WORK TO BE COMPLETED —
A single number is wanted: how many lines of the records below contain the word "bigl".

EXCERPTED RECORDS —
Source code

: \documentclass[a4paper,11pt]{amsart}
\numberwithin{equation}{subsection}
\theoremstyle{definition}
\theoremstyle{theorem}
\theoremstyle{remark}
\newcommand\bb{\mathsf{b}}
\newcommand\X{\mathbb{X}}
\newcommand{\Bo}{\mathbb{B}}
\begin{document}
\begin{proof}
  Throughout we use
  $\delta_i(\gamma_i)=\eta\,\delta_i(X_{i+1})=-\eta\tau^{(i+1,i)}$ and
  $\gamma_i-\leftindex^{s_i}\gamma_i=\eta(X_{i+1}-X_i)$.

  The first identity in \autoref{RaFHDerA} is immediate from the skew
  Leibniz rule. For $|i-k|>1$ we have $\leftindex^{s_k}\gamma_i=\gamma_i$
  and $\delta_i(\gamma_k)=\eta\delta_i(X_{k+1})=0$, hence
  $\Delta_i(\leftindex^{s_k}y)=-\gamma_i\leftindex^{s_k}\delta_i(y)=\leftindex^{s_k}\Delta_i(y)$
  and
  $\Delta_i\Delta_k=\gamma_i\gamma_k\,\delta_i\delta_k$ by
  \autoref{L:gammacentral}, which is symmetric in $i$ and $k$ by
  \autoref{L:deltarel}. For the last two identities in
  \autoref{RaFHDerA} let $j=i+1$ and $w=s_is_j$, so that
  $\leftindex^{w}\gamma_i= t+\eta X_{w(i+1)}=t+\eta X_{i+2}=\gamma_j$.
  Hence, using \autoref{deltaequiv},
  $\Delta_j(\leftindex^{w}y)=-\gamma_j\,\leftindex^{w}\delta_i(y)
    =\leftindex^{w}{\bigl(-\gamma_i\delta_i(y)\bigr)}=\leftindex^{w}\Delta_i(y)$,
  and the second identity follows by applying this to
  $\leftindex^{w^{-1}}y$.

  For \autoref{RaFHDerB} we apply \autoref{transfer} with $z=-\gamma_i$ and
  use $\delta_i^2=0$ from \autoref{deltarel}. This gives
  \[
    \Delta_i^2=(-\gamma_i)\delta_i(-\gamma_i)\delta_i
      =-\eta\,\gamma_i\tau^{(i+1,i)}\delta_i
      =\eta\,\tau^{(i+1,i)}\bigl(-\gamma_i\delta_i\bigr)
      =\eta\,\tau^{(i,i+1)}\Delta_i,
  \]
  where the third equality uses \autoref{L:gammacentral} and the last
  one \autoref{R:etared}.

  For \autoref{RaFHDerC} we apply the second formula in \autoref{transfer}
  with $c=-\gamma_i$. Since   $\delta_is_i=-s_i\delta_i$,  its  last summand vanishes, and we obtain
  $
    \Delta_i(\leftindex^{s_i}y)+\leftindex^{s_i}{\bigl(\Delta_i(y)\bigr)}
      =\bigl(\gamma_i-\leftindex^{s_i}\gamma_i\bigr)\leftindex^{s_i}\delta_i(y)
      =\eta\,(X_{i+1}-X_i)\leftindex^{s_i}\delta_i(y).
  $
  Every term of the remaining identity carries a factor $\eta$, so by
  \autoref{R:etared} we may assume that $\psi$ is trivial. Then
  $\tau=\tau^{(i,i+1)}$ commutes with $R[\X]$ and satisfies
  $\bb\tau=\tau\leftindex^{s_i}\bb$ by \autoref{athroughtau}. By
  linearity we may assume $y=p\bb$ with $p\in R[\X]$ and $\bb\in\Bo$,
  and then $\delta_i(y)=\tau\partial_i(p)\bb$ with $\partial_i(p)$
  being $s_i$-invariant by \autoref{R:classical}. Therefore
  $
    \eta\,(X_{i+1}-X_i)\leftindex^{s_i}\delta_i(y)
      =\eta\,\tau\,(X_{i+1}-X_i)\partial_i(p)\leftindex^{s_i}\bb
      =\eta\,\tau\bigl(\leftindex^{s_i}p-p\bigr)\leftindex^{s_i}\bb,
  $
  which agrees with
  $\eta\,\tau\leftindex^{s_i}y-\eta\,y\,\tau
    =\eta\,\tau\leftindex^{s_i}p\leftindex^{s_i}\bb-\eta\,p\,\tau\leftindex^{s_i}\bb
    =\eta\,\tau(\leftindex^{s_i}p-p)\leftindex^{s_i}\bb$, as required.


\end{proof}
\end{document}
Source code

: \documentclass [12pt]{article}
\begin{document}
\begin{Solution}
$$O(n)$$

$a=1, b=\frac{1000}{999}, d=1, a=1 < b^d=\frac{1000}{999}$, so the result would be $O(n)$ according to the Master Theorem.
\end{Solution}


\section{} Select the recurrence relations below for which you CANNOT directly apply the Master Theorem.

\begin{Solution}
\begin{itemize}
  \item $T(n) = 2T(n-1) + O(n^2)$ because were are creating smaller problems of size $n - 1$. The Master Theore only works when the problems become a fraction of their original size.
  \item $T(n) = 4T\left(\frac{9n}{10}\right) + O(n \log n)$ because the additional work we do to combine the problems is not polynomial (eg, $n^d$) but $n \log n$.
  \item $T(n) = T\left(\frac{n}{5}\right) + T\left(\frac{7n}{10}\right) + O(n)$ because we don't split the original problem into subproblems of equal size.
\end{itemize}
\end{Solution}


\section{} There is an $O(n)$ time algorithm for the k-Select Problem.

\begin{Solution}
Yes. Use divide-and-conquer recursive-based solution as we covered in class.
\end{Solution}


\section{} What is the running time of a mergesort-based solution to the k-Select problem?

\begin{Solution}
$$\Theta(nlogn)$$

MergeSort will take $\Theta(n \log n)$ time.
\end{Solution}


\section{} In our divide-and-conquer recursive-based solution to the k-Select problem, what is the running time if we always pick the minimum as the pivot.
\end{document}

RESPONSE BELOW —
5